Instructions to follow:
In how many lines of the records below does the word "down" appear? Reply with the number only.

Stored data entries
★ ★ ★ ★ ★ ★ ★
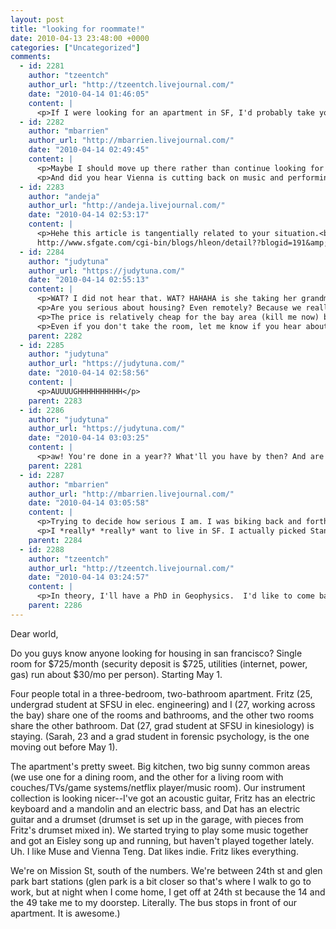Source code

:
 ```yaml
---
layout: post
title: "looking for roommate!"
date: 2010-04-13 23:48:00 +0000
categories: ["Uncategorized"]
comments:
  - id: 2281
    author: "tzeentch"
    author_url: "http://tzeentch.livejournal.com/"
    date: "2010-04-14 01:46:05"
    content: |
      <p>If I were looking for an apartment in SF, I'd probably take you up on this.  Sadly, it's another year in CO for me.</p>
  - id: 2282
    author: "mbarrien"
    author_url: "http://mbarrien.livejournal.com/"
    date: "2010-04-14 02:49:45"
    content: |
      <p>Maybe I should move up there rather than continue looking for a replacement roommate down here in Palo Alto. Heck, even factoring in gas+parking, I think it's cheaper than what I'm paying down here.</p>
      <p>And did you hear Vienna is cutting back on music and performing... to go to grad school?</p>
  - id: 2283
    author: "andeja"
    author_url: "http://andeja.livejournal.com/"
    date: "2010-04-14 02:53:17"
    content: |
      <p>Hehe this article is tangentially related to your situation.<br />
      http://www.sfgate.com/cgi-bin/blogs/hleon/detail??blogid=191&amp;entry_id=61094</p>
  - id: 2284
    author: "judytuna"
    author_url: "https://judytuna.com/"
    date: "2010-04-14 02:55:13"
    content: |
      <p>WAT? I did not hear that. WAT? HAHAHA is she taking her grandmother's advice?!??!?!!?!?!??!?! What is she studying? Where is she going?!??? Okay I'm looking up her blog and her myspace now</p>
      <p>Are you serious about housing? Even remotely? Because we really need someone by May 1. You're welcome to come up and visit/meet my boyfriend Fritz and our housemate Dat. My number's the same.</p>
      <p>The price is relatively cheap for the bay area (kill me now) because it's a three-bedroom apartment with four people in it. It started out with 2 boys in this room before (Dylan and Fritz), and when Dylan moved out to New York in pursuit of a bigger shinier life and more hipsterdom, I moved in, so it's worked out. I like the arrangement cuz it keeps things cheap (sort of.... cry)</p>
      <p>Even if you don't take the room, let me know if you hear about anybody that is looking in SF! haha</p>
    parent: 2282
  - id: 2285
    author: "judytuna"
    author_url: "https://judytuna.com/"
    date: "2010-04-14 02:58:56"
    content: |
      <p>AUUUUGHHHHHHHHHH</p>
    parent: 2283
  - id: 2286
    author: "judytuna"
    author_url: "https://judytuna.com/"
    date: "2010-04-14 03:03:25"
    content: |
      <p>aw! You're done in a year?? What'll you have by then? And are you coming back to CA after?</p>
    parent: 2281
  - id: 2287
    author: "mbarrien"
    author_url: "http://mbarrien.livejournal.com/"
    date: "2010-04-14 03:05:58"
    content: |
      <p>Trying to decide how serious I am. I was biking back and forth between Stanford and home all day today to interview Craigslist roommates and people to take over the entire lease. (I have 2 ads up on Craigslist, one for a replacement roommate and one for an entire lease take over since we've had problems finding a replacement roommate at the price were stuck with on the lease.)</p>
      <p>I *really* *really* want to live in SF. I actually picked Stanfurd predicated on living in SF, and I kinda cried when I realized how inconvenient it was (only after turning down the Canadian school). I need a while to decide if I can handle the transportation hassle now that I'm more established in school.</p>
    parent: 2284
  - id: 2288
    author: "tzeentch"
    author_url: "http://tzeentch.livejournal.com/"
    date: "2010-04-14 03:24:57"
    content: |
      <p>In theory, I'll have a PhD in Geophysics.  I'd like to come back to CA/the Bay Area, but I have no idea about a job nor who's hiring, let alone <i>what</i> want to do.</p>
    parent: 2286
---
```


Dear world, 

Do you guys know anyone looking for housing in san francisco? Single room for $725/month (security deposit is $725, utilities (internet, power, gas) run about $30/mo per person). Starting May 1.

Four people total in a three-bedroom, two-bathroom apartment. Fritz (25, undergrad student at SFSU in elec. engineering) and I (27, working across the bay) share one of the rooms and bathrooms, and the other two rooms share the other bathroom. Dat (27, grad student at SFSU in kinesiology) is staying. (Sarah, 23 and a grad student in forensic psychology, is the one moving out before May 1). 

The apartment's pretty sweet. Big kitchen, two big sunny common areas (we use one for a dining room, and the other for a living room with couches/TVs/game systems/netflix player/music room). Our instrument collection is looking nicer--I've got an acoustic guitar, Fritz has an electric keyboard and a mandolin and an electric bass, and Dat has an electric guitar and a drumset (drumset is set up in the garage, with pieces from Fritz's drumset mixed in). We started trying to play some music together and got an Eisley song up and running, but haven't played together lately. Uh. I like Muse and Vienna Teng. Dat likes indie. Fritz likes everything.

We're on Mission St, south of the numbers. We're between 24th st and glen park bart stations (glen park is a bit closer so that's where I walk to go to work, but at night when I come home, I get off at 24th st because the 14 and the 49 take me to my doorstep. Literally. The bus stops in front of our apartment. It is awesome.)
★ ★ ★ ★ ★ ★ ★
Response box:
2